:: What is expected ::
Pictures aside, write every record out again word for word.

Start of Recorded data

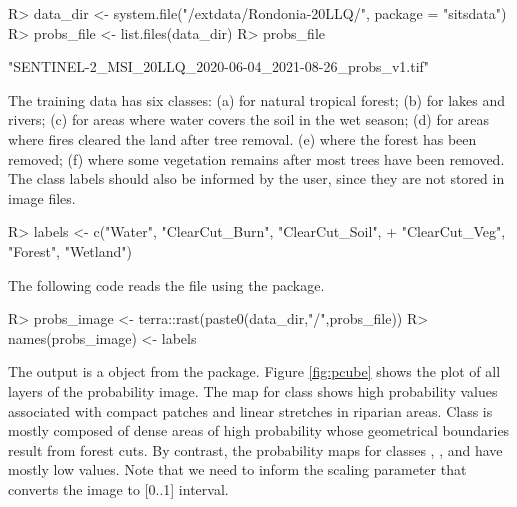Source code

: \documentclass[
  shortnames]{jss}
\begin{document}
\begin{CodeChunk}
\begin{CodeInput}
R> data_dir <- system.file("/extdata/Rondonia-20LLQ/", package = "sitsdata")
R> probs_file <- list.files(data_dir)
R> probs_file
\end{CodeInput}
\begin{CodeOutput}
[1] "SENTINEL-2_MSI_20LLQ_2020-06-04_2021-08-26_probs_v1.tif"
\end{CodeOutput}
\end{CodeChunk}

The training data has six classes: (a)  for natural tropical forest; (b)  for lakes and rivers; (c)  for areas where water covers the soil in the wet season; (d)  for areas where fires cleared the land after tree removal. (e)  where the forest has been removed; (f)  where some vegetation remains after most trees have been removed. The class labels should also be informed by the user, since they are not stored in image files.

\begin{CodeChunk}
\begin{CodeInput}
R> labels <- c("Water", "ClearCut_Burn", "ClearCut_Soil",
+             "ClearCut_Veg", "Forest", "Wetland")
\end{CodeInput}
\end{CodeChunk}

The following code reads the file using the  package.

\begin{CodeChunk}
\begin{CodeInput}
R> probs_image <- terra::rast(paste0(data_dir,"/",probs_file))
R> names(probs_image) <- labels
\end{CodeInput}
\end{CodeChunk}

The output is a  object from the  package. Figure \ref{fig:pcube} shows the plot of all layers of the probability image. The map for class  shows high probability values associated with compact patches and linear stretches in riparian areas. Class  is mostly composed of dense areas of high probability whose geometrical boundaries result from forest cuts. By contrast, the probability maps for classes , , and  have mostly low values. Note that we need to inform the scaling parameter that converts the image to {[}0..1{]} interval.
\end{document}
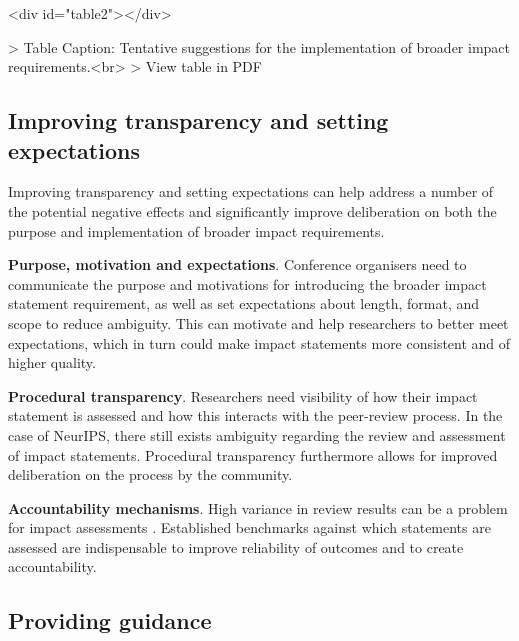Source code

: \documentclass[11pt,english]{article}
\begin{document}
\begin{table}<div id="table2"></div>

> Table Caption: Tentative suggestions for the implementation of broader impact requirements.<br>
> View table in PDF
\end{table}

\subsection{Improving transparency and setting expectations}

Improving transparency and setting expectations can help address a number of the potential negative effects and significantly improve deliberation on both the purpose and implementation of broader impact requirements. 

\textbf{Purpose, motivation and expectations}. Conference organisers need to communicate the purpose and motivations for introducing the broader impact statement requirement, as well as set expectations about length, format, and scope to reduce ambiguity. This can motivate and help researchers to better meet expectations, which in turn could make impact statements more consistent and of higher quality. 

\textbf{Procedural transparency}. Researchers need visibility of how their impact statement is assessed and how this interacts with the peer-review process. In the case of NeurIPS, there still exists ambiguity regarding the review and assessment of impact statements. Procedural transparency furthermore allows for improved deliberation on the process by the community. 

\textbf{Accountability mechanisms}. High variance in review results can be a problem for impact assessments \citep{larson_survey_2004,shah_how_2004,mcwilliams_problematic_2003,goldman_inconsistency_1982}. Established benchmarks against which statements are assessed are indispensable to improve reliability of outcomes and to create accountability. 

\subsection{Providing guidance}
\end{document}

End of Recorded data

:: Answer box ::
Source code

: \documentclass[
  shortnames]{jss}
\begin{document}
\begin{CodeChunk}
\begin{CodeInput}
R> data_dir <- system.file("/extdata/Rondonia-20LLQ/", package = "sitsdata")
R> probs_file <- list.files(data_dir)
R> probs_file
\end{CodeInput}
\begin{CodeOutput}
[1] "SENTINEL-2_MSI_20LLQ_2020-06-04_2021-08-26_probs_v1.tif"
\end{CodeOutput}
\end{CodeChunk}

The training data has six classes: (a)  for natural tropical forest; (b)  for lakes and rivers; (c)  for areas where water covers the soil in the wet season; (d)  for areas where fires cleared the land after tree removal. (e)  where the forest has been removed; (f)  where some vegetation remains after most trees have been removed. The class labels should also be informed by the user, since they are not stored in image files.

\begin{CodeChunk}
\begin{CodeInput}
R> labels <- c("Water", "ClearCut_Burn", "ClearCut_Soil",
+             "ClearCut_Veg", "Forest", "Wetland")
\end{CodeInput}
\end{CodeChunk}

The following code reads the file using the  package.

\begin{CodeChunk}
\begin{CodeInput}
R> probs_image <- terra::rast(paste0(data_dir,"/",probs_file))
R> names(probs_image) <- labels
\end{CodeInput}
\end{CodeChunk}

The output is a  object from the  package. Figure \ref{fig:pcube} shows the plot of all layers of the probability image. The map for class  shows high probability values associated with compact patches and linear stretches in riparian areas. Class  is mostly composed of dense areas of high probability whose geometrical boundaries result from forest cuts. By contrast, the probability maps for classes , , and  have mostly low values. Note that we need to inform the scaling parameter that converts the image to {[}0..1{]} interval.
\end{document}
Source code

: \documentclass[11pt,english]{article}
\begin{document}
\begin{table}<div id="table2"></div>

> Table Caption: Tentative suggestions for the implementation of broader impact requirements.<br>
> View table in PDF
\end{table}

\subsection{Improving transparency and setting expectations}

Improving transparency and setting expectations can help address a number of the potential negative effects and significantly improve deliberation on both the purpose and implementation of broader impact requirements. 

\textbf{Purpose, motivation and expectations}. Conference organisers need to communicate the purpose and motivations for introducing the broader impact statement requirement, as well as set expectations about length, format, and scope to reduce ambiguity. This can motivate and help researchers to better meet expectations, which in turn could make impact statements more consistent and of higher quality. 

\textbf{Procedural transparency}. Researchers need visibility of how their impact statement is assessed and how this interacts with the peer-review process. In the case of NeurIPS, there still exists ambiguity regarding the review and assessment of impact statements. Procedural transparency furthermore allows for improved deliberation on the process by the community. 

\textbf{Accountability mechanisms}. High variance in review results can be a problem for impact assessments \citep{larson_survey_2004,shah_how_2004,mcwilliams_problematic_2003,goldman_inconsistency_1982}. Established benchmarks against which statements are assessed are indispensable to improve reliability of outcomes and to create accountability. 

\subsection{Providing guidance}
\end{document}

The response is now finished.